The memorandum was signed in Malaysia’s administrative capital of Putrajaya by Lt-Gen Panradom Pattanathabur, secretary general of Thailand’s National Security Council, and Utaz Hassan Taib, who was identified as the chief of the BRN liaison office in Malaysia. The document, signed on Feb. 28, has been heralded by all as an historical agreement and has been reported widely in both the mainstream Bangkok and Kuala Lumpur Press, although it’s interesting Malaysia’s online press hardly mentioned it.
The BRN, formed in 1963, is one of up to 20 different insurgency groups in Thailand’s deep south. Although it may be one of the largest groups, it is yet to be seen if any others may come on board, or even take a hostile view, believing that they have been left out and should be the group that the government negotiates with. With jealousies between some of these groups, this is a minor risk that the Thai government has taken.
As it has actually not been spelled out by the various insurgent groups what demands and aspirations they have, this process will at least put these points on the table for examination. In this sense the memorandum is a potential breakthrough because it may establish the gambit of positions both sides will talk from. Ironically through this insurgency, very few concrete demands or aspirations have actually been aired, although the various groups harbor ideals and aspirations along a wide continuum.
Malaysia’s will be interesting. With an election nearing, the federal government wants peace along the border and there are actually great trade advantages to a peaceful south through the Indonesia-Malaysia-Thailand Growth Triangle (IMT-GT). The Malaysian military and police are generally cooperative with the Thai authorities over border security issues and have established good relationships. However, some insurgents are also Malaysian citizens, or at least have very close Malaysian relatives, and to some degree are integrated within the “pondok communities” within Kelantan.

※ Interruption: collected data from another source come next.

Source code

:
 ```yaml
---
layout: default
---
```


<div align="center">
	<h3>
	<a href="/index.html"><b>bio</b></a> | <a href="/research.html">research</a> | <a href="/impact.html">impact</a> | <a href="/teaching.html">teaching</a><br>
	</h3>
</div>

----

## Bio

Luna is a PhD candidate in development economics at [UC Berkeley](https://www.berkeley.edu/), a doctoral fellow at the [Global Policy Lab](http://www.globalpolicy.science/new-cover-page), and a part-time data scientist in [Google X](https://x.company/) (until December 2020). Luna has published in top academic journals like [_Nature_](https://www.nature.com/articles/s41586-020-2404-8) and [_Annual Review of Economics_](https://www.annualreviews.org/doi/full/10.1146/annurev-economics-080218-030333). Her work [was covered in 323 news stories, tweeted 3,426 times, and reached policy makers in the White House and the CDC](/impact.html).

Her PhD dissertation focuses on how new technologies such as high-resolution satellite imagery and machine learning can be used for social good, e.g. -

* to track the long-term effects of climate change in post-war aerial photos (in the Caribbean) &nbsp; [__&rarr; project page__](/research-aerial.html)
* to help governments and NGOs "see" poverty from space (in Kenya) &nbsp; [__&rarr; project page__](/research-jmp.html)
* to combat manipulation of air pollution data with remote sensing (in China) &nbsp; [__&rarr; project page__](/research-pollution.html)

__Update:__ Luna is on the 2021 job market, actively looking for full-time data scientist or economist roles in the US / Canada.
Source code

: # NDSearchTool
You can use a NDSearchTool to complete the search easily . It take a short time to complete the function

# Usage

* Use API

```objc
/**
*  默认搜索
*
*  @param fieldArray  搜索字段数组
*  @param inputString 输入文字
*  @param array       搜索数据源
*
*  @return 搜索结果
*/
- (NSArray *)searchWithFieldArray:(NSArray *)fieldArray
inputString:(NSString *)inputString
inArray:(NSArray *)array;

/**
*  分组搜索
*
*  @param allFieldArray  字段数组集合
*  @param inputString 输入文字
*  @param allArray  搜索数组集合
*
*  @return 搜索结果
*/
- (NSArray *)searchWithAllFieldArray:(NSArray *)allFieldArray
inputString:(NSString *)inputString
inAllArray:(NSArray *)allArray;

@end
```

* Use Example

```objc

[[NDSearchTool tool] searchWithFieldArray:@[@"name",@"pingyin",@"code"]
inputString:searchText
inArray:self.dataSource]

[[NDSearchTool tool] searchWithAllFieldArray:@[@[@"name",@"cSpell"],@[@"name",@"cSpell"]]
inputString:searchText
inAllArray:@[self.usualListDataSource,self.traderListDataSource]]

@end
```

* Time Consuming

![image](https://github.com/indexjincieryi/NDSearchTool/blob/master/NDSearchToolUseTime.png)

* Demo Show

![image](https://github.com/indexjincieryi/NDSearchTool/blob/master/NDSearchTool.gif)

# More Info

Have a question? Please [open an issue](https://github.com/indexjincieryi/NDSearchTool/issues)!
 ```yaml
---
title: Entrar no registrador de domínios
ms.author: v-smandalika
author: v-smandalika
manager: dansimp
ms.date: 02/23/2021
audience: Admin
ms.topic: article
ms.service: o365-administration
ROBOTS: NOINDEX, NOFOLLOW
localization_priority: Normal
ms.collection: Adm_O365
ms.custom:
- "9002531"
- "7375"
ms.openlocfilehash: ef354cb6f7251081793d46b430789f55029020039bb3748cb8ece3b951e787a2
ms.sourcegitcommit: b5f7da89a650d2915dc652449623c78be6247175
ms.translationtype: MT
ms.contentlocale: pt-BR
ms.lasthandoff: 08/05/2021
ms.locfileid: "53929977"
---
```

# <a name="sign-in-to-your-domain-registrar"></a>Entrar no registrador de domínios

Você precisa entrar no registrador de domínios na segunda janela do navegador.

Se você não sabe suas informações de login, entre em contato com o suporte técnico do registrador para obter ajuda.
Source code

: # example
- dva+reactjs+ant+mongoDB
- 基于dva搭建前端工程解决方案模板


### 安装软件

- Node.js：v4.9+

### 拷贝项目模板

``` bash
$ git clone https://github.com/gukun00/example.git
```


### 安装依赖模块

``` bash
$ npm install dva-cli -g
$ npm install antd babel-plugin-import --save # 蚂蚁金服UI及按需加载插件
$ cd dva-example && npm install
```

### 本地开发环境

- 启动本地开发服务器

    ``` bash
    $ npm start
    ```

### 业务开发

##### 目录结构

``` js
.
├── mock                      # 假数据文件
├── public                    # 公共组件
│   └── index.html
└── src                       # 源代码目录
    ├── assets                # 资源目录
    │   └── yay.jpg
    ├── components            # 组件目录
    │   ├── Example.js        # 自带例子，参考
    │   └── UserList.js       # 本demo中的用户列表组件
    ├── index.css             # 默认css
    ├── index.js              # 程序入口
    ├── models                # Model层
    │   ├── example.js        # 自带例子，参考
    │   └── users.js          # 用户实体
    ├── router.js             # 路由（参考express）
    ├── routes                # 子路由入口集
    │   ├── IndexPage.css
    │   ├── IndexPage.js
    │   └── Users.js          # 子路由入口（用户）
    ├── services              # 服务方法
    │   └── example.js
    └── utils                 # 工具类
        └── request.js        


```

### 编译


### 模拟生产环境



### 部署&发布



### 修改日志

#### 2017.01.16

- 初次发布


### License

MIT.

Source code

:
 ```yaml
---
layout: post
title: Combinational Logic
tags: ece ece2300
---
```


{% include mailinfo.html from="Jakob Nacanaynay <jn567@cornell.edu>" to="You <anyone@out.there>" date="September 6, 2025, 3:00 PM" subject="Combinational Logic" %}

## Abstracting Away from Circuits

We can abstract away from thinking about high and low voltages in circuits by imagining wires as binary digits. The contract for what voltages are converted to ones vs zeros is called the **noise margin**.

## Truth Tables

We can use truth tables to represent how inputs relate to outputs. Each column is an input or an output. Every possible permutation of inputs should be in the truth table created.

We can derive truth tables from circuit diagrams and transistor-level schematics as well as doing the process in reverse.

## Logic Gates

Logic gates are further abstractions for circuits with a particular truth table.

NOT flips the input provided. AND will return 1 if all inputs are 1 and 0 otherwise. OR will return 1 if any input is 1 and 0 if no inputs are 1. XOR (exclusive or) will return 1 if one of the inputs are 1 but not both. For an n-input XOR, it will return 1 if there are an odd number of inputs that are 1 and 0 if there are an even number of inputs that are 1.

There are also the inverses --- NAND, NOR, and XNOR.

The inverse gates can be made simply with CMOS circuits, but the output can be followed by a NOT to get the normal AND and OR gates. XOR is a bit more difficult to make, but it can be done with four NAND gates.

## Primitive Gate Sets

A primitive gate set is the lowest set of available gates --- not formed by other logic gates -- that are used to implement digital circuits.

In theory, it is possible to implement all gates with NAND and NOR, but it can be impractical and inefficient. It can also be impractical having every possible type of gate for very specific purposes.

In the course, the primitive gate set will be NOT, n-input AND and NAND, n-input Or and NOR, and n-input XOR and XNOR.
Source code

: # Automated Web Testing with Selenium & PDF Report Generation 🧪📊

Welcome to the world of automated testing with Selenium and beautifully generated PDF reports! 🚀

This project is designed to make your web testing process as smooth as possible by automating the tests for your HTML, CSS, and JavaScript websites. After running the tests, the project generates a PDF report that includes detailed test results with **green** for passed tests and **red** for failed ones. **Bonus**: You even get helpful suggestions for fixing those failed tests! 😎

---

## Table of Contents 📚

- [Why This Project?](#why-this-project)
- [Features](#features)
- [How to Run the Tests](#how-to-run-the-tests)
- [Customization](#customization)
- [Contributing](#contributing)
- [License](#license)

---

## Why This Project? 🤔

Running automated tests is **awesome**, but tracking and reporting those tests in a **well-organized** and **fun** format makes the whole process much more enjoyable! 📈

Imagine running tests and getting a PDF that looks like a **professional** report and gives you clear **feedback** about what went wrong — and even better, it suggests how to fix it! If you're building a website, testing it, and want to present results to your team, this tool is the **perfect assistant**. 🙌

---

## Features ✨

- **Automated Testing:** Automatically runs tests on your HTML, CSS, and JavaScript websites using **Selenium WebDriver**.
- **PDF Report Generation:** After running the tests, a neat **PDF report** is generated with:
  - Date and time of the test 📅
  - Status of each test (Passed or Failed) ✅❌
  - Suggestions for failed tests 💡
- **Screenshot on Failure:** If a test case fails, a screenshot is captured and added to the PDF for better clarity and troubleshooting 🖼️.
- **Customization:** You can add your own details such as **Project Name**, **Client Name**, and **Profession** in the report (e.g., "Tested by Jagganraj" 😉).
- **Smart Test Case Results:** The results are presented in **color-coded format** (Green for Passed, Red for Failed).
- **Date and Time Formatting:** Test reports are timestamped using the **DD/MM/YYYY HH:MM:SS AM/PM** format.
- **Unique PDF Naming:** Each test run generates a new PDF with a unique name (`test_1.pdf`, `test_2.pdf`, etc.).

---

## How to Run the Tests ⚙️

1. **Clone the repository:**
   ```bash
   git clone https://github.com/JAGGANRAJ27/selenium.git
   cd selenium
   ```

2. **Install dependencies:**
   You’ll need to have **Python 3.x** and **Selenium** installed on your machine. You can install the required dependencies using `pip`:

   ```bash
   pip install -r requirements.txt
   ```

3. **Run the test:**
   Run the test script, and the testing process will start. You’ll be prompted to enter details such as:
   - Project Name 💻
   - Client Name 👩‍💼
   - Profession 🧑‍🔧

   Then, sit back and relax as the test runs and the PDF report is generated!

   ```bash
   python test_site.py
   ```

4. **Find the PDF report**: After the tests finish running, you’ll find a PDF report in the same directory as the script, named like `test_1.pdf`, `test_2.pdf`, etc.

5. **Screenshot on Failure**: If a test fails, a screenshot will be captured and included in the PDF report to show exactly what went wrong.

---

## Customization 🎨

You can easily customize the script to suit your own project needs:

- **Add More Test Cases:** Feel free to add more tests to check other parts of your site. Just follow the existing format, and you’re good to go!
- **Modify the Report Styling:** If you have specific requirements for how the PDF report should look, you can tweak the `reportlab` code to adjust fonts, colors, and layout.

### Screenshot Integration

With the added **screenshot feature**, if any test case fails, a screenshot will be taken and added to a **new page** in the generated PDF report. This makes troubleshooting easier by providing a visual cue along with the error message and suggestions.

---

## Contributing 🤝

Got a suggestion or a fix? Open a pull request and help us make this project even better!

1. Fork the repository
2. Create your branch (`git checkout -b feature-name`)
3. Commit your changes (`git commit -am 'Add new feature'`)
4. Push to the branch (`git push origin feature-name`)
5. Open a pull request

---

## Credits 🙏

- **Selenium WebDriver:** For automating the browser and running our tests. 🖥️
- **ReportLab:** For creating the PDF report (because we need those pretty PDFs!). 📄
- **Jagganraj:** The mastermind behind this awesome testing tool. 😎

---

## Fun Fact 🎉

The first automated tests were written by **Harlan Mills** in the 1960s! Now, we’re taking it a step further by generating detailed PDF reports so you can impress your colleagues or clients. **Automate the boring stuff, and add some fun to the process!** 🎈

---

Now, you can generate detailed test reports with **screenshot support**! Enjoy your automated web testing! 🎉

Perhaps Malaysia’s prime role will be just acting as a chairman to these meetings to maintain negotiations, rather than acting more proactively in suggesting solutions. The true value of the Malaysian role will therefore be just to hold the process together, which may not be an easy task, given the emotional issues involved.
Any success will depend upon there not being any hidden agendas between the 2+1 parties. With the complexities of Thai politics, the military, the various insurgent groups and their splinters, and Malaysian politics, particularly related to the constituency of Kelantan, this could be a tall order. However, there is also the hope that all sides are tired and through this process, there can be reaching out to other insurgency groups.
Much of this will personally depend upon the skills and attitude taken by Panradom Pattanathabur and the reception he gets from members of the BRN delegation. The other question here is over who Hassan Taib actually represents within the BRN, which has a number of splinter groups. Even if Hassan is speaking for a wide array of groups, every point of negotiations would have to be discussed in community shariah in every province to obtain any consensus, which could be daunting.
One must also remember this is not the first time peace talks have been attempted with many different moderators including former Malaysian Prime Minister Mahathir Mohamed in the Langkawi talks a few years ago, and later with former Thai Prime Minister Thaksin Shinawatra. Both went nowhere.
One aspect that has not been tackled by both governments in this agreement is the role drug traffickers, bandits, gangsters, and other criminal elements are playing in this insurgency problem. It is in their interest to have turmoil in the deep south so they can carry out their trade. These groups are part of the problem and they need to be dealt with in any process for it to be a success.
The first meeting is scheduled to be held in Malaysia within the next two weeks, and every fortnight afterwards. It would be surprising if much information about these talks actually leaks out. However, the meeting itself is something positive and who actually turns up to these meetings from the insurgents side will be very telling of eventual success of this process.
What is sure, while the violence will not stop immediately, the immediate level of violence may indicate how seriously various groups look at this upcoming process of negotiation. The Yingluck government has given some authority to the military to negotiate, who may take a harder line than the government would.
However, from the Thai point of view, some process is is better than none. And the Malaysian government’s role as the moderator is a redeeming event for the Najib government. His party, the Barisan Nasional, will be hoping that it will provide some positive mileage among the rural Malays of Kelantan, whose support they will need to win the upcoming election.
Meanwhile, the people of Thailand’s deep south will continue to go about their daily lives with extreme caution.